1. ## Integration Question

Is it fair to say that or am i wrong? not sure can someone verify please

$\displaystyle -\frac{5}{2}\int_{}^{t}\frac{dt}{3(t^2+a^2+at)} = -\frac{5}{2}ln|3(t^2+a^2+at)|$

2. Originally Posted by Karl Harder
Is it fair to say that or am i wrong? not sure can someone verify please

$\displaystyle -\frac{5}{2}\int_{}^{t}\frac{dt}{3(t^2+a^2+at)} = -\frac{5}{2}ln|3(t^2+a^2+at)|$
take the derivative of your result ... does that get you back to the integrand?

3. Ok so it probably won't work as differentiating the equation does not return me back to my integral.

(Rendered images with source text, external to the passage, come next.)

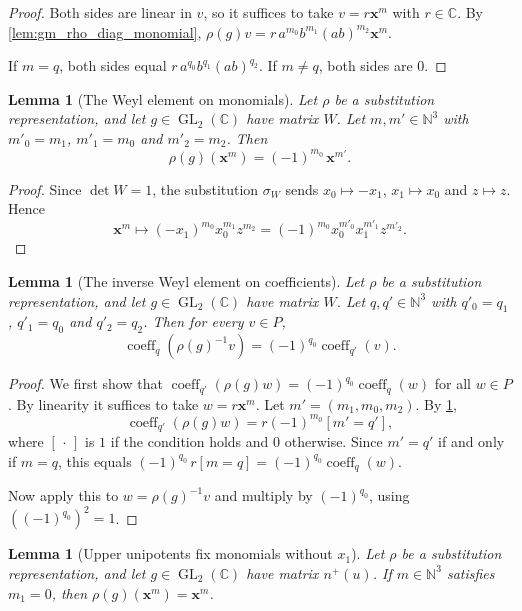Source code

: \documentclass[11pt]{article}
\newtheorem{lemma}[theorem]{Lemma}
\theoremstyle{definition}
\theoremstyle{remark}
\newcommand{\CC}{\mathbb{C}}
\newcommand{\NN}{\mathbb{N}}
\DeclareMathOperator{\GL}{GL}
\DeclareMathOperator{\coeff}{coeff}
\begin{document}
\begin{proof}
Both sides are linear in $v$, so it suffices to take $v=r\mathbf x^m$ with $r\in\CC$. By \cref{lem:gm_rho_diag_monomial}, $\rho(g)v=r\,a^{m_0}b^{m_1}(ab)^{m_2}\mathbf x^m$.

If $m=q$, both sides equal $r\,a^{q_0}b^{q_1}(ab)^{q_2}$. If $m\ne q$, both sides are $0$.
\end{proof}

\begin{lemma}[The Weyl element on monomials]\label{lem:gm_rho_W_monomial}
Let $\rho$ be a substitution representation, and let $g\in\GL_2(\CC)$ have matrix $W$. Let $m,m'\in\NN^3$ with $m'_0=m_1$, $m'_1=m_0$ and $m'_2=m_2$. Then
\[
\rho(g)(\mathbf x^m)=(-1)^{m_0}\,\mathbf x^{m'} .
\]
\end{lemma}

\begin{proof}
Since $\det W=1$, the substitution $\sigma_W$ sends $x_0\mapsto -x_1$, $x_1\mapsto x_0$ and $z\mapsto z$. Hence
\[
\mathbf x^m\mapsto (-x_1)^{m_0}x_0^{m_1}z^{m_2}=(-1)^{m_0}x_0^{m'_0}x_1^{m'_1}z^{m'_2}.
\]
\end{proof}

\begin{lemma}[The inverse Weyl element on coefficients]\label{lem:gm_coeff_rho_W_inv}
Let $\rho$ be a substitution representation, and let $g\in\GL_2(\CC)$ have matrix $W$. Let $q,q'\in\NN^3$ with $q'_0=q_1$, $q'_1=q_0$ and $q'_2=q_2$. Then for every $v\in P$,
\[
\coeff_q(\rho(g)^{-1}v)=(-1)^{q_0}\coeff_{q'}(v).
\]
\end{lemma}

\begin{proof}
We first show that $\coeff_{q'}(\rho(g)w)=(-1)^{q_0}\coeff_q(w)$ for all $w\in P$. By linearity it suffices to take $w=r\mathbf x^m$. Let $m'=(m_1,m_0,m_2)$. By \cref{lem:gm_rho_W_monomial},
\[
\coeff_{q'}(\rho(g)w)=r(-1)^{m_0}[m'=q'],
\]
where $[\,\cdot\,]$ is $1$ if the condition holds and $0$ otherwise. Since $m'=q'$ if and only if $m=q$, this equals $(-1)^{q_0}\,r[m=q]=(-1)^{q_0}\coeff_q(w)$.

Now apply this to $w=\rho(g)^{-1}v$ and multiply by $(-1)^{q_0}$, using $((-1)^{q_0})^2=1$.
\end{proof}

\begin{lemma}[Upper unipotents fix monomials without $x_1$]\label{lem:gm_rho_ux_monomial}
Let $\rho$ be a substitution representation, and let $g\in\GL_2(\CC)$ have matrix $n^+(u)$. If $m\in\NN^3$ satisfies $m_1=0$, then $\rho(g)(\mathbf x^m)=\mathbf x^m$.
\end{lemma}
\end{document}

I'm not sure on how you integrate fractions very well. Any hits with different methods on how to integrate fractions and the rules that you use to determine the answer?

4. General techniques for solving an integral with a quadratic on the bottom:

a) If you can, factorise the quadratic, then use the technique of partial fractions to turn it into something of the form $\displaystyle \int \left({\frac A {x+a} + \frac B {x+b}}\right) dx$ where A, a, B, b are constants;

b) Turn the quadratic into the form $\displaystyle k \left({(x + a)^2 \pm b^2}\right)$ and then use a trigonometrical substitution. (This will also work in the first case - as for me, I prefer it as there's nothing more boringly tedious than partial fraction expansions and I avoid them whenever I can).

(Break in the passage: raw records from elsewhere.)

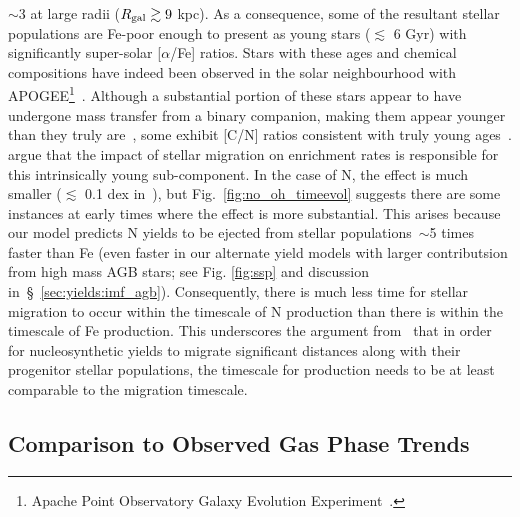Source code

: \documentclass[ms.tex]{subfiles}
\begin{document}
$\sim$3 at large radii ($R_\text{gal} \gtrsim 9$ kpc).
As a consequence, some of the resultant stellar populations are Fe-poor enough
to present as young stars ($\lesssim$ 6 Gyr) with significantly super-solar
[$\alpha$/Fe] ratios.
Stars with these ages and chemical compositions have indeed been observed in
the solar neighbourhood with APOGEE\footnote{
	Apache Point Observatory Galaxy Evolution Experiment~\citep{Majewski2017}.
}~\citep{Chiappini2015, Martig2015, Martig2016, Warfield2021}.
Although a substantial portion of these stars appear to have undergone mass
transfer from a binary companion, making them appear younger than they truly
are~\citep{Jofre2016, Yong2016, Izzard2018, SilvaAguirre2018, Miglio2021}, some
exhibit [C/N] ratios consistent with truly young ages~\citep{Hekker2019}.
\citet{Johnson2021} argue that the impact of stellar migration on enrichment
rates is responsible for this intrinsically young sub-component.
In the case of N, the effect is much smaller ($\lesssim$ 0.1 dex in~\no),
but Fig.~\ref{fig:no_oh_timeevol} suggests there are some instances at early
times where the effect is more substantial.
This arises because our model predicts N yields to be ejected from stellar
populations~$\sim$5 times faster than Fe (even faster in our alternate yield
models with larger contributsion from high mass AGB stars; see Fig.
\ref{fig:ssp} and discussion in~\S~\ref{sec:yields:imf_agb}).
Consequently, there is much less time for stellar migration to occur within the
timescale of N production than there is within the timescale of Fe production.
This underscores the argument from~\citet{Johnson2021} that in order for
nucleosynthetic yields to migrate significant distances along with their
progenitor stellar populations, the timescale for production needs to be at
least comparable to the migration timescale.

\subsection{Comparison to Observed Gas Phase Trends}
\label{sec:results:yields}
\end{document}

5. Originally Posted by Karl Harder
Ok so it probably won't work as differentiating the equation does not return me back to my integral. I'm not sure on how you integrate fractions very well. Any hits with different methods on how to integrate fractions and the rules that you use to determine the answer?
different techniques are done dependent on the nature of the rational function.

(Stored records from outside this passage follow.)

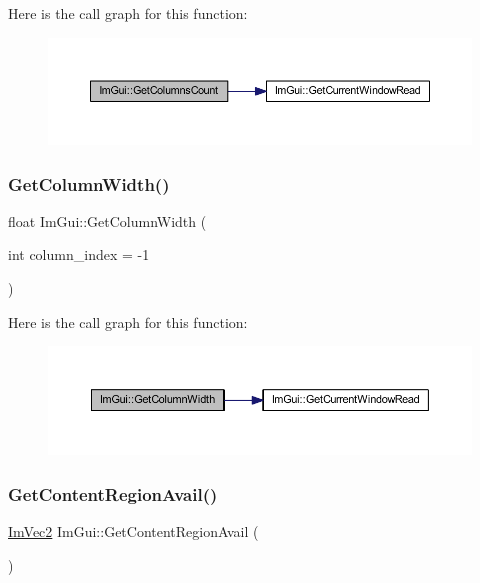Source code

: Here is the call graph for this function\+:
\nopagebreak
\begin{figure}[H]
\begin{center}
\leavevmode
\includegraphics[width=350pt]{namespace_im_gui_a3c2998ad9527948a4e4166c4f7db9ec9_cgraph}
\end{center}
\end{figure}
\mbox{\label{namespace_im_gui_a3d205d86dab5ca0763a92997283ac36e}} 
\subsubsection{\texorpdfstring{Get\+Column\+Width()}{GetColumnWidth()}}
{\footnotesize\ttfamily float Im\+Gui\+::\+Get\+Column\+Width (\begin{DoxyParamCaption}\item[{int}]{column\+\_\+index = {\ttfamily -\/1} }\end{DoxyParamCaption})}

Here is the call graph for this function\+:
\nopagebreak
\begin{figure}[H]
\begin{center}
\leavevmode
\includegraphics[width=350pt]{namespace_im_gui_a3d205d86dab5ca0763a92997283ac36e_cgraph}
\end{center}
\end{figure}
\mbox{\label{namespace_im_gui_a410c8e19b2fea8b52746ca11b3930301}} 
\subsubsection{\texorpdfstring{Get\+Content\+Region\+Avail()}{GetContentRegionAvail()}}
{\footnotesize\ttfamily \mbox{\hyperlink{struct_im_vec2}{Im\+Vec2}} Im\+Gui\+::\+Get\+Content\+Region\+Avail (\begin{DoxyParamCaption}{ }\end{DoxyParamCaption})}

$\displaystyle -\frac{5}{2} \int \frac{dt}{3(t^2+at+a^2)}$

$\displaystyle -\frac{5}{6} \int \frac{dt}{t^2+at+a^2}$

$\displaystyle -\frac{5}{6} \int \frac{dt}{\left(t^2+at+ \frac{a^2}{4}\right) + \frac{3a^2}{4}}$

$\displaystyle -\frac{5}{6} \int \frac{dt}{\left(t + \frac{a}{2}\right)^2 + \frac{3a^2}{4}}$

$\displaystyle -\frac{5}{6} \int \frac{dt}{\left(t + \frac{a}{2}\right)^2 + \left(\frac{\sqrt{3}a}{2}\right)^2}$

now note that integrals of the form ...

$\displaystyle \int \frac{dx}{x^2+k^2} = \frac{1}{k}\arctan\left(\frac{x}{k}\right) + C$

6. Originally Posted by Karl Harder
Is it fair to say that or am i wrong? not sure can someone verify please

$\displaystyle -\frac{5}{2}\int_{}^{t}\frac{dt}{3(t^2+a^2+at)} = -\frac{5}{2}ln|3(t^2+a^2+at)|$
Essentially, you are ignoring the fact that $\displaystyle t^2+_ a^2+ at$ is a function of t and not t itself- and ignoring things is never a good idea!

If you start from [tex]-\frac{5}{2}ln|3(t^2+ a^2+ at)| and differentiate you will get, by the chain rule, $\displaystyle -\frac{5}{2}\frac{1}{3(t^2+ a^2+ at)}$ times the derivative of $\displaystyle 3(t^2+ a^2+ at)$. Because that is not just "t", that derivative is NOT 1.

That is why, in "integration by substitution" requires that, if you substitute "u= f(t)" you must already have f'(t) in the integral so you can also substitute "du= f'(t) dt".

Matt Westwood and skeeter have already made suggestions on integrating. I am pointing out why what you are trying to do doesn't work. Oddly enough, if this were the "more complicated" integral
$\displaystyle -\frac{5}{2}\int \frac{(2t+ a)dt}{3(t^2+a^2+at)}$
that would work. You could make the substitution $\displaystyle u= t^2+ a^2+ at$ and the derivative, $\displaystyle du= (2t+ a)dt$ is already in the integral.